Pero este viaducto no es el único por el que caminar o en el que buscar retazos de la historia. Otros, como el puente de Jacques Chaban Delmas también aportan a la panorámica fluvial un encanto especial. A pesar de su juventud (inaugurado en 2013) cuenta en su haber con el prestigio de ser el puente elevadizo más alto de Francia. El de St Jean, con la cercana y preciosa pasarela Eiffel, construida en hierro y que aún hoy es vía del tren, habla de épocas modernistas que dejaron esa huella chic y nostálgica de aquellos momentos inspiradores del siglo XX. Y el puente de François Miterrand no desprende más encanto que el hecho de haber sido clave para aligerar el centro del tráfico intenso, conectando arterias principales con una circunvalación. Todas esas estructuras decoran el Puerto de La Luna, con su más o menos importancia en la historia. Y sí, quienes conozcan Burdeos y ya estén a punto de replicarme, sé que también hay otra que merece una mención especial: el Puente de Aquitania.

Copyright foto: Teresa Morales / freelanceviajera. Puente de Aquitania. Bordeaux. 

A los pies del pueblo de Lormont, que bien podríamos denominar un barrio residencial, a solo 6 km del centro, se alza esta enorme plataforma, el último nexo de unión de las dos orillas bordelesas sobre el Garona antes de su estuario, la Gironda y el Océano Atlántico.  Es famoso por sus 1.767 metros de longitud y por su aspecto similar, con perdón del Golden Gate, a la famosa estructura colgante de San Francisco.

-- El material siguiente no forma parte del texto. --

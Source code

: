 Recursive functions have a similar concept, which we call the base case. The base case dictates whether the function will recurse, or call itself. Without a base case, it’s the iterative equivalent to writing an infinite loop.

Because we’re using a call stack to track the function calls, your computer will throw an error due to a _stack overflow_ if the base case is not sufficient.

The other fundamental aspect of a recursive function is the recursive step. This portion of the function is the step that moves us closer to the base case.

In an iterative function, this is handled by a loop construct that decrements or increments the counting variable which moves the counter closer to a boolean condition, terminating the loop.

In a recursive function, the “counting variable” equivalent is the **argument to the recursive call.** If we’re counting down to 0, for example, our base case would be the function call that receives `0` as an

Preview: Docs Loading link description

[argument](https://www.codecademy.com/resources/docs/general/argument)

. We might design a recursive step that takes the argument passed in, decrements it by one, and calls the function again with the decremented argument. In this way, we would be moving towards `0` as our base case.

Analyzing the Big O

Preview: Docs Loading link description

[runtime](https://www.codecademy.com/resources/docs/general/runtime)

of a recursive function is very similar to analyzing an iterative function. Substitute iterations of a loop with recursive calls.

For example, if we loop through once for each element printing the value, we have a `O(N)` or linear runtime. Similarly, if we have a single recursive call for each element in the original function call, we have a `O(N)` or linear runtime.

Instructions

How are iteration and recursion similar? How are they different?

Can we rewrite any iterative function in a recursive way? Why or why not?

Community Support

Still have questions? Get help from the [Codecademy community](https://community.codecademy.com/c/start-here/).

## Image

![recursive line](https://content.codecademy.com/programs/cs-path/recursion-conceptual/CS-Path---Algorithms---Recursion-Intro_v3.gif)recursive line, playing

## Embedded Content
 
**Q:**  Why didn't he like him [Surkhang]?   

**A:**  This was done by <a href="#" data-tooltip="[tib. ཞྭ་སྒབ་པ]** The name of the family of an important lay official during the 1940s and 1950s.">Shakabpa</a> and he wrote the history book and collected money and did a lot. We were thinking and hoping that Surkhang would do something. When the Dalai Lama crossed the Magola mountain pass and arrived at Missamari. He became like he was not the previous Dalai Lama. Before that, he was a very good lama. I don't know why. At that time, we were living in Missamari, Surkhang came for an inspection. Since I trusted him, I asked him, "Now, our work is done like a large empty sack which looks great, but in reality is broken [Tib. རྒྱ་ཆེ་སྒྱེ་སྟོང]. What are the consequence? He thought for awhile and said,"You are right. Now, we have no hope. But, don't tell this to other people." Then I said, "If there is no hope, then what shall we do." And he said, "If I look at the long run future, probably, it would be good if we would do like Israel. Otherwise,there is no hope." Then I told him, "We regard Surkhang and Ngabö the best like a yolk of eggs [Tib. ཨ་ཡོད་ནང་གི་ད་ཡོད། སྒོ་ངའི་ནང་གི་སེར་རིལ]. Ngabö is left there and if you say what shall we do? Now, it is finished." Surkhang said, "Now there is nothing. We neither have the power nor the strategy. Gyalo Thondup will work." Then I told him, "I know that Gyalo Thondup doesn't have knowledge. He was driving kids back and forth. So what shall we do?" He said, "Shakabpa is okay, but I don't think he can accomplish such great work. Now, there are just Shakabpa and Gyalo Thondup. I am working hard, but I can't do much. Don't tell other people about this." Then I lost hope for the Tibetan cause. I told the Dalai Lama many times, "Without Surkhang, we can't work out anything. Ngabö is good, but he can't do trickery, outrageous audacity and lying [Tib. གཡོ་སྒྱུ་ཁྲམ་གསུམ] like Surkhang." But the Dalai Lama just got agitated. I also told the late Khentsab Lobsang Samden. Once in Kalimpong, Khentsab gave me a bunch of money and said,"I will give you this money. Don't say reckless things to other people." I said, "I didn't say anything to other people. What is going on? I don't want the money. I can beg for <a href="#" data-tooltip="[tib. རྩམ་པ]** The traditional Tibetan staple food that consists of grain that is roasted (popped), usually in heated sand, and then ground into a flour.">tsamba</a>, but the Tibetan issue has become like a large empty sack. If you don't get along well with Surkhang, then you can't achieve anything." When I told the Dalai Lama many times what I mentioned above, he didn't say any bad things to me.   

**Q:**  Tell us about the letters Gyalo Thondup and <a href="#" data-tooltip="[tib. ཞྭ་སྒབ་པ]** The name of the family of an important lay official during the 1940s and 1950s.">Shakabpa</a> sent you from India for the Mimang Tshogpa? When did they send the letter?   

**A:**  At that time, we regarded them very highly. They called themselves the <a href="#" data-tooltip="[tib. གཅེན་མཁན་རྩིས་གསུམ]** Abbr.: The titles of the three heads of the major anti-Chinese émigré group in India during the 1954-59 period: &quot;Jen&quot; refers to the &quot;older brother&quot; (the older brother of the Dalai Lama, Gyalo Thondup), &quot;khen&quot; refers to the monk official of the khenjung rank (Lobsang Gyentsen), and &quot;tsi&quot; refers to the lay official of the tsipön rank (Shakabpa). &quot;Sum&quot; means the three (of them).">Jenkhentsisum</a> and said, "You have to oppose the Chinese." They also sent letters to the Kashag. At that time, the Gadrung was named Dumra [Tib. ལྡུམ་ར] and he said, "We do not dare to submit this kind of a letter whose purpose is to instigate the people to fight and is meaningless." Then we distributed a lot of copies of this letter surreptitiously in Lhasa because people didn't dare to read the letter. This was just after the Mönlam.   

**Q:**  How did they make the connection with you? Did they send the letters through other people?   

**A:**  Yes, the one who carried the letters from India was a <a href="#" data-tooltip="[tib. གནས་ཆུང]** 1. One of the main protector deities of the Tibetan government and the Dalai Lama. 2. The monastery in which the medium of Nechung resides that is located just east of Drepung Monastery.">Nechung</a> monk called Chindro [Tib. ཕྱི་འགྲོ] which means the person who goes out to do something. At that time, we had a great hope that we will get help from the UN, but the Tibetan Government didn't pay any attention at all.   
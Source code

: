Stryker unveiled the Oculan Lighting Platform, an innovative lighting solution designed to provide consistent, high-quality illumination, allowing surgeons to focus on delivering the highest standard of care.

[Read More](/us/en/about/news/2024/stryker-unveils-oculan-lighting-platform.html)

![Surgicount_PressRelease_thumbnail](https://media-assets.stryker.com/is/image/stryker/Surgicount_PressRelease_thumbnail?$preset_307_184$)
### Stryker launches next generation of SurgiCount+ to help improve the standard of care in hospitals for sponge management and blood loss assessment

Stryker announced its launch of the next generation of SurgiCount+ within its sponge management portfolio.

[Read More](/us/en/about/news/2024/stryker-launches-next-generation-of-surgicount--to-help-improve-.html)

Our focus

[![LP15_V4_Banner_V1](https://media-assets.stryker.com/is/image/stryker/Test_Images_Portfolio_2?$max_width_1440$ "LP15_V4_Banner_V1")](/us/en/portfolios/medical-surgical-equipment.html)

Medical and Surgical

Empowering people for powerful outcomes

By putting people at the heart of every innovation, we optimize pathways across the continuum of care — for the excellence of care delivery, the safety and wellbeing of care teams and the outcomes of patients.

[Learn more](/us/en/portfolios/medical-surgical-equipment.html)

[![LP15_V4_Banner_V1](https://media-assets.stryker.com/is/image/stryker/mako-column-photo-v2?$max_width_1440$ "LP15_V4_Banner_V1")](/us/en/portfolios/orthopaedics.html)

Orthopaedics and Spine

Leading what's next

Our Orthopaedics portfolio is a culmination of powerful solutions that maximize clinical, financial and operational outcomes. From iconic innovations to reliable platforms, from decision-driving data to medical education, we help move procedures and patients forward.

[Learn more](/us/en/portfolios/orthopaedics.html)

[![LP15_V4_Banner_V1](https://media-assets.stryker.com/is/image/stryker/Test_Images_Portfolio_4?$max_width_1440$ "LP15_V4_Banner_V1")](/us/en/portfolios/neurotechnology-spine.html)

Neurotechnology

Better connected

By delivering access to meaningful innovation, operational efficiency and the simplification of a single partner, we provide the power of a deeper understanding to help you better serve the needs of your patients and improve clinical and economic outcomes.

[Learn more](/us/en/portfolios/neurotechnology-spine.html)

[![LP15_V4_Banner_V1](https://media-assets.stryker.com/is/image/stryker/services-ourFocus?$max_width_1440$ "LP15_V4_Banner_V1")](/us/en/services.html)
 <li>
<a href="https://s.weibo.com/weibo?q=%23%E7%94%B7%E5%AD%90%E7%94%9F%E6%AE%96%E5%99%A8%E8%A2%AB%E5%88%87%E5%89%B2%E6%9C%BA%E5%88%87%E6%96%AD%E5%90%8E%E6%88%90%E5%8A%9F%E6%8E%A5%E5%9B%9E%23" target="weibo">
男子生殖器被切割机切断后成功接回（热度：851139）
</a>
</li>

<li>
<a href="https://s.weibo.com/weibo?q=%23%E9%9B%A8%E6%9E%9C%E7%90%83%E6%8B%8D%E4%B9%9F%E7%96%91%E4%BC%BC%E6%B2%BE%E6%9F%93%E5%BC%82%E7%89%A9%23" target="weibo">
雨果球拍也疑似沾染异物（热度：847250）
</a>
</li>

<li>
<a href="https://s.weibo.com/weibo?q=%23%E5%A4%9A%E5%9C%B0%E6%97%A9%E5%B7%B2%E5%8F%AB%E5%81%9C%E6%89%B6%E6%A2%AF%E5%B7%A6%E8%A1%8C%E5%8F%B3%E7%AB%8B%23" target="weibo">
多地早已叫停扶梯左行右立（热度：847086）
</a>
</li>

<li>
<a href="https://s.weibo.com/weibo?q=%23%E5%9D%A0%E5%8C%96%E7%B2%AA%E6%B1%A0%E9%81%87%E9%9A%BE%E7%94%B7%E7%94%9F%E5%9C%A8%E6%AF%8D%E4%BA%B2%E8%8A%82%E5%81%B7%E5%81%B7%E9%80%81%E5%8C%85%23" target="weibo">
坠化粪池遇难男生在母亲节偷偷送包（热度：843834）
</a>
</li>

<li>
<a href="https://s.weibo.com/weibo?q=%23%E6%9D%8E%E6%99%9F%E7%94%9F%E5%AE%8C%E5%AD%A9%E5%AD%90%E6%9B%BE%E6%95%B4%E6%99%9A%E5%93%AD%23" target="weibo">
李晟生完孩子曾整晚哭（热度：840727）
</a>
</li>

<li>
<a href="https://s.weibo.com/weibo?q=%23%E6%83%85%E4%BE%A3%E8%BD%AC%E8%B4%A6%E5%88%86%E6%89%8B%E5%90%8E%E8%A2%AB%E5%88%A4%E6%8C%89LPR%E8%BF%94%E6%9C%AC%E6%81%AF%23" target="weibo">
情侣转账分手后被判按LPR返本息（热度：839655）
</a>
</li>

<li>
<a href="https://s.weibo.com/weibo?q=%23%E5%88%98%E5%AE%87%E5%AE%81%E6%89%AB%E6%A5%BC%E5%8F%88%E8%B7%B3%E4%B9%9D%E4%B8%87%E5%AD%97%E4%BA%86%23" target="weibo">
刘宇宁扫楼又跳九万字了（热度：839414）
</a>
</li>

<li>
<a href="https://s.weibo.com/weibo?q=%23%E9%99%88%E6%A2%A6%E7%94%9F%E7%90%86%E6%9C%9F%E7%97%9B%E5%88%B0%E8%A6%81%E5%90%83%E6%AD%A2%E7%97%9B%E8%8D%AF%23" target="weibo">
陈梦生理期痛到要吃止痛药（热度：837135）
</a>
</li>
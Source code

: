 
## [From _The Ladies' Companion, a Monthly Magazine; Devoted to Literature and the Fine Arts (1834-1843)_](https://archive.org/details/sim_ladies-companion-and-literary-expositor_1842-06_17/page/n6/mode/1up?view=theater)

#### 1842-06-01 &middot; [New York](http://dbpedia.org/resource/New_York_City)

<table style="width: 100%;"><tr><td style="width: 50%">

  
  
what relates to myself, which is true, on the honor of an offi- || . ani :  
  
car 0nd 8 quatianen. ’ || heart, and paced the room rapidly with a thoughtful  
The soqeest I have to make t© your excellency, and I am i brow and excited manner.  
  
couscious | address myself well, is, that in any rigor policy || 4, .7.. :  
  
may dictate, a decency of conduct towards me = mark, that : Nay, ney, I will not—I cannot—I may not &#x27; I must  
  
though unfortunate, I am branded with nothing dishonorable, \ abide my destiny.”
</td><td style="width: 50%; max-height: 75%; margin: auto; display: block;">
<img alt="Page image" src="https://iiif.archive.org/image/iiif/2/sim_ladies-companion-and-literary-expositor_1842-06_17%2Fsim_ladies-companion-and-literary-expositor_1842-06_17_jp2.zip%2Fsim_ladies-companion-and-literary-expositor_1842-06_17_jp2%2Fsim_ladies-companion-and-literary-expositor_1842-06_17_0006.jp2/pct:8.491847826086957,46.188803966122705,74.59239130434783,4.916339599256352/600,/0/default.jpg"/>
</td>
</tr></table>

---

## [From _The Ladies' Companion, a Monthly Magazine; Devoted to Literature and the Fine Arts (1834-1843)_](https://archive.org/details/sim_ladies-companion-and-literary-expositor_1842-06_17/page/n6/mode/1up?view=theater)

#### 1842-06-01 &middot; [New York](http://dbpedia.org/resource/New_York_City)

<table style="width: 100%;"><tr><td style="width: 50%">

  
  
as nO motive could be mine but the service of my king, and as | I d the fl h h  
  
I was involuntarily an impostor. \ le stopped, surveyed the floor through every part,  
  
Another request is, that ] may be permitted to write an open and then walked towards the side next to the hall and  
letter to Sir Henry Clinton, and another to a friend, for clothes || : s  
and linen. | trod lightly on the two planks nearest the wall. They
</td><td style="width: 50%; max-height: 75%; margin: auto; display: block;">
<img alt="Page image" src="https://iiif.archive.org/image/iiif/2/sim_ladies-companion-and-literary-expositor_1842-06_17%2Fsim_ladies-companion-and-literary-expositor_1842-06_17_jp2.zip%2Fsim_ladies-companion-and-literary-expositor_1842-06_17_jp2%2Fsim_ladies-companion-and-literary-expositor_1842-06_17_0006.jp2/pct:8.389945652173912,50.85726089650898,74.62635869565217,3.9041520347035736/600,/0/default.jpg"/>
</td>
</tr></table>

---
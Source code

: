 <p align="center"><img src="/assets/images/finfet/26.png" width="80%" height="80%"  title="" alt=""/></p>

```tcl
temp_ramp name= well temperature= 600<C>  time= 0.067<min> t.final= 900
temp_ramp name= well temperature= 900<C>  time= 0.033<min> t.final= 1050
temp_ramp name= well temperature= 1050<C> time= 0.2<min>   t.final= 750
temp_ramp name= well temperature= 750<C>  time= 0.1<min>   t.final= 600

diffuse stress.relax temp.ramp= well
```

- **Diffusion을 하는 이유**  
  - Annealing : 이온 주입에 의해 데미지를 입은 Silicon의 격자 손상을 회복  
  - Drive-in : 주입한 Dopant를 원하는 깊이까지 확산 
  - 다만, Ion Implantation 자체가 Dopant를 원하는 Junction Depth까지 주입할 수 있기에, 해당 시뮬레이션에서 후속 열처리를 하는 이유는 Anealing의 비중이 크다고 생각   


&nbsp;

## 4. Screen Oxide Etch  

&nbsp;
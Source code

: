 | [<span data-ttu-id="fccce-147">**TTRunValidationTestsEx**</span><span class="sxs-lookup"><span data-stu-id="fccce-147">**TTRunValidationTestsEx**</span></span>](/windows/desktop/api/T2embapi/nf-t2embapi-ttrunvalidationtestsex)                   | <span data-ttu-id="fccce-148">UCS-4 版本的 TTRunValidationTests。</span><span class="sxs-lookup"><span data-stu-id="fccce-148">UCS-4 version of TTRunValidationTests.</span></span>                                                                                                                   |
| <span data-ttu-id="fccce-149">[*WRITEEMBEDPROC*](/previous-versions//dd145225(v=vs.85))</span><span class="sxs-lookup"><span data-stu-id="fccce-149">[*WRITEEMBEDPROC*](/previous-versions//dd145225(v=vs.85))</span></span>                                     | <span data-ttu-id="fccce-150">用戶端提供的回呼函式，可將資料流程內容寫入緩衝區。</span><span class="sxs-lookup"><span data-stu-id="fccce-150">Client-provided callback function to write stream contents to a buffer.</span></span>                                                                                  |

Llegué hasta ahí casi sin querer, por esos despistes intrépidos o quizás por esas ansias temerarias de una freelanceviajera que prefiere llegar a lo turístico bordeando lo exclusivamente local. Me bajé del autobús, caminé por la ribera debajo de esa gran estructura que lo convierte en el segundo puente colgante más grande del país, y entonces, me paré para saber algo más. Y, ¡qué casualidad! Aquel puente había nacido al tráfico el mismo día del mismo mes que mi padre. Veintinueve años más tarde que él, eso sí. Sonreí, y miré a mi derecha. A escasos metros se levantan los muros naturales que envuelven el centro de Lormont. En mi búsqueda de cruzar el Garona para visitar la Citè du Vin, no indagué lo que aquella zona ofrecía, y ahora sé que me perdí un precioso parque, unas increíbles vistas de la ciudad, unos rincones e edificios repletos de historia, una ermita del siglo XV erigida en honor de Santa Catalina y ¡cómo no! una iglesia, la de San Martín, que llevaba el nombre de mi progenitor. Volví a sonreír, pensando que aquella zona y su puente tenían algo muy personal que contarme. Pero haciendo caso al reloj, simplemente suspiré, volví la vista a la corriente fluvial, percibí a lo lejos la silueta del emblemático Citè du Vin y recordé aquello con lo que comencé este post: Es extraño que los lugares que visitamos temporalmente no nos hablen al final de los días, a modo de despedida. Casi siempre, en esos momentos finales nos recuerdan que regresamos a nuestros puntos de partida dejándolos ahí, con tantas cosas aún por ver, descubrir, sentir, y por las que, casi a modo de obligación, deberíamos volver.